# SelfIE Adapters

Training and evaluation code for SelfIE (Self-Interpretation of Embeddings) adapters, which enable language models to describe the meaning of their own internal activations.

## Overview

This repository contains code for:
- **Training** lightweight adapters that map hidden state activations to soft token embeddings
- **Evaluating** trained adapters on generation scoring, embedding retrieval, and bridge entity extraction tasks
- **Preparing** training and evaluation datasets

## Repository Structure

```
├── selfie_adapters/          # Shared adapter architecture code
│   ├── projection.py         # Projection module implementations
│   ├── inference.py          # Lightweight inference utilities
│   └── sae_utils.py          # SAE and model loading utilities
│
├── training/                 # Training infrastructure
│   ├── train.py              # Main training entry point
│   ├── train_modal.py        # Modal wrapper for cloud training
│   ├── model.py              # Language model wrapper with soft token injection
│   ├── trainer.py            # Training loop with logging
│   ├── config.py             # Configuration dataclasses
│   ├── data.py               # Dataset loading and mixing
│   └── configs/              # Example YAML configurations
│
├── evals/                    # Evaluation scripts
│   ├── generation_scoring/   # SAE latent generation and scoring (includes Modal wrapper)
│   ├── embedding_retrieval/  # Embedding-based topic retrieval eval
│   └── bridge_entity/        # TwoHopFact bridge entity extraction (includes Modal wrapper)
│
└── data_prep/                # Dataset preparation
    ├── wikipedia_topics/     # Wikipedia vital articles processing
    │   ├── extract_wikipedia_vectors.py  # Extract activation vectors for training
    │   └── dataset_generation/           # Anthropic Batch API pipeline for dataset creation
    └── twohopfact_filtering/ # TwoHopFact dataset filtering
```

## Adapter Architectures

The paper evaluates several projection architectures, ordered by performance:

| Architecture | Parameters | Description |
|-------------|------------|-------------|
| `scalar_affine_plus_low_rank` | d + 2dr + 1 | Best performing: f(x) = scale·x + x·UV^T + bias |
| `scalar_affine` | d + 1 | Strong baseline: f(x) = scale·x + bias |
| `low_rank_only` | 2dr + d | Pure low-rank: f(x) = x·UV^T + bias |
| `scale_only` | 1 | Minimal: f(x) = scale·x |
| `full_rank` | d² + d | Overfits; not recommended |

Where d = model dimension (4096 for Llama 3.1 8B) and r = rank.

**Identity baseline (0 parameters):** For the identity transformation f(x) = x used as a baseline in the paper, use `scale_only` with `init_scale: 1.0` and freeze the scale parameter, or simply use the untrained baseline in evaluation scripts.

## Installation

```bash
pip install -r requirements.txt
```

Requirements:
- Python >= 3.10
- PyTorch >= 2.0
- transformers >= 4.35
- sae-lens >= 4.0

## Data Files

Some data files are stored compressed to reduce repository size.
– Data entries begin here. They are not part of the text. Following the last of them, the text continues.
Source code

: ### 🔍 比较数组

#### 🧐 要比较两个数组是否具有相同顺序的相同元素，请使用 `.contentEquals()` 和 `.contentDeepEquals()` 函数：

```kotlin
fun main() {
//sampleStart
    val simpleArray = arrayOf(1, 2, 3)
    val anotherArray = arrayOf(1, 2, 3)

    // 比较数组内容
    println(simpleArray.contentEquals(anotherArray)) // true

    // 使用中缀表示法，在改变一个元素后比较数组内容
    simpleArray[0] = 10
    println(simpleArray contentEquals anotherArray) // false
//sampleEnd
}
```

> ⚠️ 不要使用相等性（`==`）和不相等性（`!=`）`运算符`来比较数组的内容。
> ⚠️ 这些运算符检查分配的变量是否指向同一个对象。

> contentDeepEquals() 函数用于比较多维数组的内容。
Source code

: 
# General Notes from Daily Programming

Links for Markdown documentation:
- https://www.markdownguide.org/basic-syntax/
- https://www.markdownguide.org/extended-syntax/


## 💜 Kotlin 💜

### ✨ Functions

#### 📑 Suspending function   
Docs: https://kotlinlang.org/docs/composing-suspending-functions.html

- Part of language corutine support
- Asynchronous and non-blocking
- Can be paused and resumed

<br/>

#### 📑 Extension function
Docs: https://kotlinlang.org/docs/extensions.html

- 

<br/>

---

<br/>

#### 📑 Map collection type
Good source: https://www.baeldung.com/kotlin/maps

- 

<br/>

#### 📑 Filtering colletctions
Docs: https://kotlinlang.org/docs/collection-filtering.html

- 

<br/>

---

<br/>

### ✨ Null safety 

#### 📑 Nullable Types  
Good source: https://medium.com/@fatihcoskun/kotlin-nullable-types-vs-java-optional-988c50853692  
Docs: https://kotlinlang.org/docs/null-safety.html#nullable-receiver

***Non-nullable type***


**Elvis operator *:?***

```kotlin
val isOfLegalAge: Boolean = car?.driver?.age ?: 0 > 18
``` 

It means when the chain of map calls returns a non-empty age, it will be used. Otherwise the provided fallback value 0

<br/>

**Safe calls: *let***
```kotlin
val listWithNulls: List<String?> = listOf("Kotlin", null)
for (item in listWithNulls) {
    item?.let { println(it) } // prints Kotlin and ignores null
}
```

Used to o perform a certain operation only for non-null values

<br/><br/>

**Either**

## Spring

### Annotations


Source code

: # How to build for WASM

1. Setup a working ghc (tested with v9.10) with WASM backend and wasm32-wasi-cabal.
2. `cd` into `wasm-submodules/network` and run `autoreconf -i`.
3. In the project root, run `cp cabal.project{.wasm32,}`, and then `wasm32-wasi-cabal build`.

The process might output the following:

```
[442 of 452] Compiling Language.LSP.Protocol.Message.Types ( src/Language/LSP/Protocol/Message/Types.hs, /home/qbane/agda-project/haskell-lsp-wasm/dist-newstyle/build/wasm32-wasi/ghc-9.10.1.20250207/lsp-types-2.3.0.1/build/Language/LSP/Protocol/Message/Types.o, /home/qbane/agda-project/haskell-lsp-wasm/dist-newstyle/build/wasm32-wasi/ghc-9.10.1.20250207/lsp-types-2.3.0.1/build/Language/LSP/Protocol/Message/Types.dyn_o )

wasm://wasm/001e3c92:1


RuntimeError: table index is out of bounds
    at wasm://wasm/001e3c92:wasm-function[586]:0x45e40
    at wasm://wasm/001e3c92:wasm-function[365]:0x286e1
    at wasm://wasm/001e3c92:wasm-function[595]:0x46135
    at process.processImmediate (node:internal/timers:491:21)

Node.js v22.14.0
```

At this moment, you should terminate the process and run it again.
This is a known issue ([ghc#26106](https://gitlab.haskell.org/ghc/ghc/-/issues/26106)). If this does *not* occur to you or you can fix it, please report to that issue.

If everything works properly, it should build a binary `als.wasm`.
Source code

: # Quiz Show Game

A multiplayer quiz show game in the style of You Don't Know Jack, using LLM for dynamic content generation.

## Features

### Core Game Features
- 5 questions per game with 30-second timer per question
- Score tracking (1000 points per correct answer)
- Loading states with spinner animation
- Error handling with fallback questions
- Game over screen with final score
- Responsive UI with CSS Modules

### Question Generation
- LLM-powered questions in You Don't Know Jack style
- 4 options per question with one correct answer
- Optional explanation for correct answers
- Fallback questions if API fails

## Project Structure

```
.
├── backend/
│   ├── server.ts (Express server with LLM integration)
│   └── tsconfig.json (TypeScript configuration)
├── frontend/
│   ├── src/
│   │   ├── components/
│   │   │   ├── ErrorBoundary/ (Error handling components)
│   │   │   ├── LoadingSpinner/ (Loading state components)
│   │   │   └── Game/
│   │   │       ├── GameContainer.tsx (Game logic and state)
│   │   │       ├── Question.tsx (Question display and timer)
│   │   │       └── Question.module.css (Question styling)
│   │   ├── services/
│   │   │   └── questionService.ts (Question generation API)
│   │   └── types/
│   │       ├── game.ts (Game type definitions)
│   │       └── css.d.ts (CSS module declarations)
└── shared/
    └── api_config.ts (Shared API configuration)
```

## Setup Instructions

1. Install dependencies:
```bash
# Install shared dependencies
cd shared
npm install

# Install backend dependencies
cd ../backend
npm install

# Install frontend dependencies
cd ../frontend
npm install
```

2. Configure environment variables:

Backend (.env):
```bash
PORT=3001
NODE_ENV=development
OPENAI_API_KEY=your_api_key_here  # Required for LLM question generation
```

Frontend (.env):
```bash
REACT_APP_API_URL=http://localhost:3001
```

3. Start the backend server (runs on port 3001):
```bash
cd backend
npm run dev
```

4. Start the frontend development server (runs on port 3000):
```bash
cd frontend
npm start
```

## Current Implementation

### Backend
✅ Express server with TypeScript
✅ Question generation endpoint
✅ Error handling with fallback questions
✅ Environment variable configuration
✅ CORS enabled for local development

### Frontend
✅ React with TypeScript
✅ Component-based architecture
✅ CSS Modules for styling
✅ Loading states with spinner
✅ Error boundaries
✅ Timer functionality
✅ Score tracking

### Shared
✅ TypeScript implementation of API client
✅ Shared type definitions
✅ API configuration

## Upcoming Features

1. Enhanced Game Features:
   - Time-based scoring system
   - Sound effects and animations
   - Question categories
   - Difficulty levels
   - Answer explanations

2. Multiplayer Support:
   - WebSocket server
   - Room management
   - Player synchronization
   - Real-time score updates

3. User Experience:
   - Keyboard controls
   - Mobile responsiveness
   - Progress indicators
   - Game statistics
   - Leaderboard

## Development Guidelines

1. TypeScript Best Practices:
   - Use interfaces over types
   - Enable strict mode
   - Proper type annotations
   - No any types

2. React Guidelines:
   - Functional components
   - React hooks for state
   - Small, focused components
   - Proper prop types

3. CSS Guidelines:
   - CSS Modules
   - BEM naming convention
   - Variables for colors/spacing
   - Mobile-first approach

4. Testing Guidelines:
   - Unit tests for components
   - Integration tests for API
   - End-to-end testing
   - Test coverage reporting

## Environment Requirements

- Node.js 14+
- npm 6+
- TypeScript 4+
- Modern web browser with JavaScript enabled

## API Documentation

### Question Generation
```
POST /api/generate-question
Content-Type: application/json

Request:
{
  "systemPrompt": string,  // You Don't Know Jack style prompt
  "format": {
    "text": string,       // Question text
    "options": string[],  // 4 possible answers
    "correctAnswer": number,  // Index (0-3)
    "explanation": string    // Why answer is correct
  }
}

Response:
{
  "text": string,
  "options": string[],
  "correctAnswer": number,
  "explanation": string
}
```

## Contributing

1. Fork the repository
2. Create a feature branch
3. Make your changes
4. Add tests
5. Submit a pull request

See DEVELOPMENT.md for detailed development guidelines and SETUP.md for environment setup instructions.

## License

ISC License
Decompress before use:

```bash
# Training data (SAE decoder vectors with labels from Goodfire)
gunzip data/goodfire_8b_sae_labels.json.gz

# Wikipedia vital articles titles (for topic vector extraction)
gunzip data_prep/wikipedia_topics/vital_articles_level5.json.gz
```

## Quick Start

### Training an Adapter

```bash
# First, decompress the training data
gunzip data/goodfire_8b_sae_labels.json.gz

cd training
python train.py --config configs/scalar_affine_8b_goodfire.yaml
```

### Loading a Trained Adapter for Inference

```python
from selfie_adapters import load_adapter

# Load trained adapter
adapter = load_adapter("checkpoint.pt")

# Transform SAE decoder vectors to soft tokens
soft_tokens = adapter.transform(sae_vectors)

# Get adapter metadata
print(adapter.get_metadata())
```

### Running Evaluations

#### Generation Scoring (SAE Latents)

Evaluates label quality by checking if generated text containing the label actually activates the corresponding SAE latent.

```bash
cd evals/generation_scoring

# With trained adapter (generates labels then scores them)
python run_eval.py --config-file configs/example_label_generator.json

# With existing labels only (scores pre-generated labels)
python run_eval.py --config-file configs/example_label_dataset.json
```

#### Embedding Retrieval (Wikipedia Topics)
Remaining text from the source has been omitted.